*Instructions to follow*. Write out the full listing, matching it line for line.
══════════════════════════════
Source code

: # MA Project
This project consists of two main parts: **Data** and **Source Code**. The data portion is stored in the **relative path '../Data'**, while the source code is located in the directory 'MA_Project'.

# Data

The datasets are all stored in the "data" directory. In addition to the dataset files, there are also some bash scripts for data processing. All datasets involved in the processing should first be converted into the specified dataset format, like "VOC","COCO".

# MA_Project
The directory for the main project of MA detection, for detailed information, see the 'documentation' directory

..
══════════════════════════════
*The completed task*.
Source code

: # MA Project
This project consists of two main parts: **Data** and **Source Code**. The data portion is stored in the **relative path '../Data'**, while the source code is located in the directory 'MA_Project'.

# Data

The datasets are all stored in the "data" directory. In addition to the dataset files, there are also some bash scripts for data processing. All datasets involved in the processing should first be converted into the specified dataset format, like "VOC","COCO".

# MA_Project
The directory for the main project of MA detection, for detailed information, see the 'documentation' directory

..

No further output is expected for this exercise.